À propos de cette édition

Langue
Français
Éditeur
XYZ
Genre
Fantastique
Longueur
Nouvelle
Paru dans
XYZ 9
Pagination
43-48
Lieu
Montréal
Année de parution
1987
Support
Papier

Résumé/Sommaire

Jean-Denis Vijean constate qu’un étrange phénomène de distorsion s’empare de l’espace. Tout converge, se rapproche. Il note d’abord les mouvements des bâtiments qu’il voit par sa fenêtre, puis ceux de l’armoire et du lit. À la toute fin, son corps même s’incurve vers le centre et c’est ainsi qu’il est retrouvé, mort, recroquevillé sur sa chaise.

Commentaires

Texte d’une rigueur et d’une intensité remarquable, « Rien n’a de sens sinon intérieur » n’est pas sans rappeler les problématiques d’isolement et d’itinéraires morbides de J. G. Ballard. Mais où Ballard entretient de solides, quoique malsains, rapports avec la société, Claude-Emmanuelle Yance construit de l’intérieur même du personnage. La nouvelle ne va pas vers l’isolement du sujet, elle débute sur cet isolement pour culminer dans un isolement plus profond encore, si possible. En ce sens, le titre est tout à fait révélateur.

De plus, il faut parler de l’originalité déployée ici par l’auteure. Grâce à un subterfuge simple, elle place le lecteur dans une position privilégiée pour assister à la lente aventure de Vijean, à cette évasion involontaire qui n’est pas sans rappeler une incroyable implosion. Ce jeu sur la distorsion de l’espace et la façon de le relater sont tout à fait nouveaux dans la littérature fantastique.
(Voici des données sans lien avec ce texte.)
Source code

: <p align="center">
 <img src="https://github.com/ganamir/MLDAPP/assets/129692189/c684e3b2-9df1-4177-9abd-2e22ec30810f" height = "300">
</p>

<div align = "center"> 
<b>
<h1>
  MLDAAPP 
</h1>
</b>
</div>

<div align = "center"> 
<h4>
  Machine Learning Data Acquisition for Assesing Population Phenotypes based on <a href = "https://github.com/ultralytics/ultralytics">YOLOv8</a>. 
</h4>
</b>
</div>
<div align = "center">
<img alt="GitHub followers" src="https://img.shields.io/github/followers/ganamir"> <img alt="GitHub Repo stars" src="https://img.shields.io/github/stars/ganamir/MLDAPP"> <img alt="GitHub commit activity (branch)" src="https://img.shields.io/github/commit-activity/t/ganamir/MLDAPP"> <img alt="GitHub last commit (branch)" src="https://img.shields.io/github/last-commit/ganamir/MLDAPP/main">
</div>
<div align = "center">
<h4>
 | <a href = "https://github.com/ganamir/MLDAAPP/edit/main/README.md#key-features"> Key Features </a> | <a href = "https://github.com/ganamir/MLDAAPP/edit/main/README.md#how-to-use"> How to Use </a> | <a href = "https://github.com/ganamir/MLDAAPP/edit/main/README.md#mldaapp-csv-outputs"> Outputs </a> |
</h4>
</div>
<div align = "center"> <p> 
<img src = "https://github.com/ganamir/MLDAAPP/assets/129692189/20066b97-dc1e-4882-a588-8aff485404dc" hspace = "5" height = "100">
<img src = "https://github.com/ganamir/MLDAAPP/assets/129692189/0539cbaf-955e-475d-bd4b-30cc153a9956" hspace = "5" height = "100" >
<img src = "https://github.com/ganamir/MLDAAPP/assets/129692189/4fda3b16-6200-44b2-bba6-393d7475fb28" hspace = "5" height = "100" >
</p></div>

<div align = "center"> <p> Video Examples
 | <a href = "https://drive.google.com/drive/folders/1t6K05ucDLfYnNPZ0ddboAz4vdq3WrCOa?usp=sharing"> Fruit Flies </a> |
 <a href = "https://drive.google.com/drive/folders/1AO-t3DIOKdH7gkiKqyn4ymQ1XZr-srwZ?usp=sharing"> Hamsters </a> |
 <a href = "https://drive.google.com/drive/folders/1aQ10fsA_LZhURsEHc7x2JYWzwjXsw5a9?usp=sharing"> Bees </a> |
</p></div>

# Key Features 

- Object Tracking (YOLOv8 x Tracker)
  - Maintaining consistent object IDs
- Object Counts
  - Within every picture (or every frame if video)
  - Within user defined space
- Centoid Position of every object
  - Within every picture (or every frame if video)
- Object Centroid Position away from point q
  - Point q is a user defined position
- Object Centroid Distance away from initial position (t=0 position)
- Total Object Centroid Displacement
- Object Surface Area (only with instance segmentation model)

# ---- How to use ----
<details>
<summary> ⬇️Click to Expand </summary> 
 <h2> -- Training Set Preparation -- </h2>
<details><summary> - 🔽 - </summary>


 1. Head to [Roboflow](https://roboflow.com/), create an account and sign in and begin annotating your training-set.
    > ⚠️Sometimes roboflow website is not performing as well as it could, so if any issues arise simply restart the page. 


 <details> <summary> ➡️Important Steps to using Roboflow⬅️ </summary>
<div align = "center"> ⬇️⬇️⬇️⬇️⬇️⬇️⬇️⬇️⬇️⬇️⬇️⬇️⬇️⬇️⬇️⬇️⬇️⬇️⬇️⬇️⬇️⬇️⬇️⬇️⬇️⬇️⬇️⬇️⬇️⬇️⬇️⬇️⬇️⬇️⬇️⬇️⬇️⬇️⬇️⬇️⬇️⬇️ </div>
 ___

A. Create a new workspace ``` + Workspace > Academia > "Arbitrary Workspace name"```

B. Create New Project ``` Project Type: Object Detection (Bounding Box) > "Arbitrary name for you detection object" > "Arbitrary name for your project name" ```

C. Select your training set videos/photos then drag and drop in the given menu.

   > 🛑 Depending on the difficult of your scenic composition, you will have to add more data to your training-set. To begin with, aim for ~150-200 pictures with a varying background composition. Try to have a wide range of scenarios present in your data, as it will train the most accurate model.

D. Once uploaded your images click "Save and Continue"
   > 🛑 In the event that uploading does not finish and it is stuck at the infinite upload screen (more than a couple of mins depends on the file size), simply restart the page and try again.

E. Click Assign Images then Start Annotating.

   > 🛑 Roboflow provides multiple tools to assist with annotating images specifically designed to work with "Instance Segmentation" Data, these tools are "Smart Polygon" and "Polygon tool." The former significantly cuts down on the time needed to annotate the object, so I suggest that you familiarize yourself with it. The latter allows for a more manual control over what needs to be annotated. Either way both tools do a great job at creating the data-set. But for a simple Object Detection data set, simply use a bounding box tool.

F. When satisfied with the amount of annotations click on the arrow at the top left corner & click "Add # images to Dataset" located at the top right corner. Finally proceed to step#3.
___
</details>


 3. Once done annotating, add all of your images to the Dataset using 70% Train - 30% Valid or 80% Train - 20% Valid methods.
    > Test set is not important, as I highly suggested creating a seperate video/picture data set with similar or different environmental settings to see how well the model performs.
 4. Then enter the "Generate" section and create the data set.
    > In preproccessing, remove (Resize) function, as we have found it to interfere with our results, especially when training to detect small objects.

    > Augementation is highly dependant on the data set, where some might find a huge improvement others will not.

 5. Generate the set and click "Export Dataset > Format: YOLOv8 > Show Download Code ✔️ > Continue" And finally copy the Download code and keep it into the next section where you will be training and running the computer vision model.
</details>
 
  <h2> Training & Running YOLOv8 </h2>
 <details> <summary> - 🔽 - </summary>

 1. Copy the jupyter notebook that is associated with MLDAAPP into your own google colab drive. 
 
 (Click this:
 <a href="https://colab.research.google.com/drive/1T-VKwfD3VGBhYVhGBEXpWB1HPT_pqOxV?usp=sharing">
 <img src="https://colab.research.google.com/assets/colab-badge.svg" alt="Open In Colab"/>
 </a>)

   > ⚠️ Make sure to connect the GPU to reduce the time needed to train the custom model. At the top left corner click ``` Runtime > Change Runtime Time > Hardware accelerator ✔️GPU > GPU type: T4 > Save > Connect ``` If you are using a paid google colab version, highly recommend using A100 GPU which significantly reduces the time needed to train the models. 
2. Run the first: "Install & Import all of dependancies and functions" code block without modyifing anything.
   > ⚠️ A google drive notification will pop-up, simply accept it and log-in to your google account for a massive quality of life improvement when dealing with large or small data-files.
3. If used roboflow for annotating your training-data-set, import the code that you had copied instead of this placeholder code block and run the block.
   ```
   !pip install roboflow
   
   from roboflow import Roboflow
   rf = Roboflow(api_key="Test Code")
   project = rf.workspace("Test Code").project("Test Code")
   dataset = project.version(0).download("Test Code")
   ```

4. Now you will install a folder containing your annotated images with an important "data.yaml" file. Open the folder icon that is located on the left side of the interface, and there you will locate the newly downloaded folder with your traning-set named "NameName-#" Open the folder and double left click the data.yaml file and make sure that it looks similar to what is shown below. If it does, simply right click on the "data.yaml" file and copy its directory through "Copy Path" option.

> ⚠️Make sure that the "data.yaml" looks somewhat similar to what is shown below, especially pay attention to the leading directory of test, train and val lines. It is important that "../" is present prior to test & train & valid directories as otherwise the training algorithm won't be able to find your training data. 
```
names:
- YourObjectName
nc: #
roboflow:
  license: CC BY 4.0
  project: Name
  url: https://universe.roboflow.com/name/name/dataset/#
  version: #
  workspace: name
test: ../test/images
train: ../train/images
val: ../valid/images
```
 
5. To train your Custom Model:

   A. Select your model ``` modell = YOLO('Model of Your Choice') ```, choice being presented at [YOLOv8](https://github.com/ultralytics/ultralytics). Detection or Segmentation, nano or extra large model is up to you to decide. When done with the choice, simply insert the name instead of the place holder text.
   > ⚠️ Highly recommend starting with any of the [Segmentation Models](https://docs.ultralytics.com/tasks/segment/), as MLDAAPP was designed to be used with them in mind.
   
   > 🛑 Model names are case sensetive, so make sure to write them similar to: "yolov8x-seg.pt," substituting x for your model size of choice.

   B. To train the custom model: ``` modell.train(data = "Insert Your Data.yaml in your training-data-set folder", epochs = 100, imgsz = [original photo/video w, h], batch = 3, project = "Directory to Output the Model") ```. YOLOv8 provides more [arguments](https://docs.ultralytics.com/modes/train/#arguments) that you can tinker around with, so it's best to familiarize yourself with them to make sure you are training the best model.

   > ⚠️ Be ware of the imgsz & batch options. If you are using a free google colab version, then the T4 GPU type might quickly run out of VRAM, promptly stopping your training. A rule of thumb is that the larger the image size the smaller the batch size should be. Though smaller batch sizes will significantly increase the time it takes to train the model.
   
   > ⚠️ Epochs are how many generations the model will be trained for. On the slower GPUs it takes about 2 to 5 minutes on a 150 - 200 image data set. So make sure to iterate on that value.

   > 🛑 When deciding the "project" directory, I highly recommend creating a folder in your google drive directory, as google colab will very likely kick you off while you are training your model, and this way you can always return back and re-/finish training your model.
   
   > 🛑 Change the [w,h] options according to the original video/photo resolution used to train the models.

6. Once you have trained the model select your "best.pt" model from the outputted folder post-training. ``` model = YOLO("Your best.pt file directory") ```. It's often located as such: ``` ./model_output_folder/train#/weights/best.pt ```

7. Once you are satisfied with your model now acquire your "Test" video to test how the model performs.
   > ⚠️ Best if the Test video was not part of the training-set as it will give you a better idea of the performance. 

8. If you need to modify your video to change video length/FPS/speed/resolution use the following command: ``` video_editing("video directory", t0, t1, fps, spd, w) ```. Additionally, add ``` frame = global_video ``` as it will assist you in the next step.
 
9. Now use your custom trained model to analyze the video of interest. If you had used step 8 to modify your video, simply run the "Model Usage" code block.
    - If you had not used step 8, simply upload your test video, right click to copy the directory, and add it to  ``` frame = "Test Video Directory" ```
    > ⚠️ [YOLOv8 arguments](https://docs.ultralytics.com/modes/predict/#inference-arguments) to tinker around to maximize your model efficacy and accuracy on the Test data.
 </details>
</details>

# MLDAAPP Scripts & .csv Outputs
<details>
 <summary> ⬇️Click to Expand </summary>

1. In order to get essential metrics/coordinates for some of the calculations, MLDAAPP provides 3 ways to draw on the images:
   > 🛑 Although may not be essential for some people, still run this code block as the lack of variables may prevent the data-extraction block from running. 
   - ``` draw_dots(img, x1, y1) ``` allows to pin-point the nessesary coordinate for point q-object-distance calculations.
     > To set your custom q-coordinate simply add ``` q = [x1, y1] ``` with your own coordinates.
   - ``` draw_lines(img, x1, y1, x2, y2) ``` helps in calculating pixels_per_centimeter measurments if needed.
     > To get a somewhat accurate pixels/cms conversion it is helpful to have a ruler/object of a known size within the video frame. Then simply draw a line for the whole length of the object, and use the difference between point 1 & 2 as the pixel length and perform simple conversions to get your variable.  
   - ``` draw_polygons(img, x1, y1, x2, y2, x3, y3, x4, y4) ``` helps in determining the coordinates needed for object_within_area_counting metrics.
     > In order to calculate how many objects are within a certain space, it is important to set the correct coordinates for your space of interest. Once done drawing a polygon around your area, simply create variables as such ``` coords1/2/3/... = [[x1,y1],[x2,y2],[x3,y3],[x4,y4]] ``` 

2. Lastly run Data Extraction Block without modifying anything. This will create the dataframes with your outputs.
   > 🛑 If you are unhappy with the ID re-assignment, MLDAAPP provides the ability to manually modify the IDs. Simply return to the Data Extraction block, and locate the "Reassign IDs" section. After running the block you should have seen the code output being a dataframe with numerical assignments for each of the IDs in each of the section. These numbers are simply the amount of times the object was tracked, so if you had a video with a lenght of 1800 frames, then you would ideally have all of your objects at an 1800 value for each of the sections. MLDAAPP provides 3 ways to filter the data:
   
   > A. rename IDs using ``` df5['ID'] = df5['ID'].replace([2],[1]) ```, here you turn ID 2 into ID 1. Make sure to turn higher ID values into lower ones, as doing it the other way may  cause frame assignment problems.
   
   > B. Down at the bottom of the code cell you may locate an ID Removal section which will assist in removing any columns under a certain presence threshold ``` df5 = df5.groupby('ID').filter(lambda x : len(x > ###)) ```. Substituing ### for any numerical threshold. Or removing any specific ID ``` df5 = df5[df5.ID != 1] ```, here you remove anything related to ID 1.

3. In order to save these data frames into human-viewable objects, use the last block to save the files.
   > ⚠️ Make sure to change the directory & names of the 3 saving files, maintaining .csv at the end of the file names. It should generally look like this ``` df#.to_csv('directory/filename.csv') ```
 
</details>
Ils agiront peut-être comme une nouvelle borne dans l’évolution du genre. À noter aussi une écriture peaufinée à l’extrême mais toujours abordable, efficace, preuve que la maîtrise de la forme ne passe pas nécessairement par la surenchère verbale ou la haute voltige stylistique.

L’un des meilleurs textes publiés dans XYZ cette année. [JPw]

  • Source : L'ASFFQ 1987, Le Passeur, p. 194.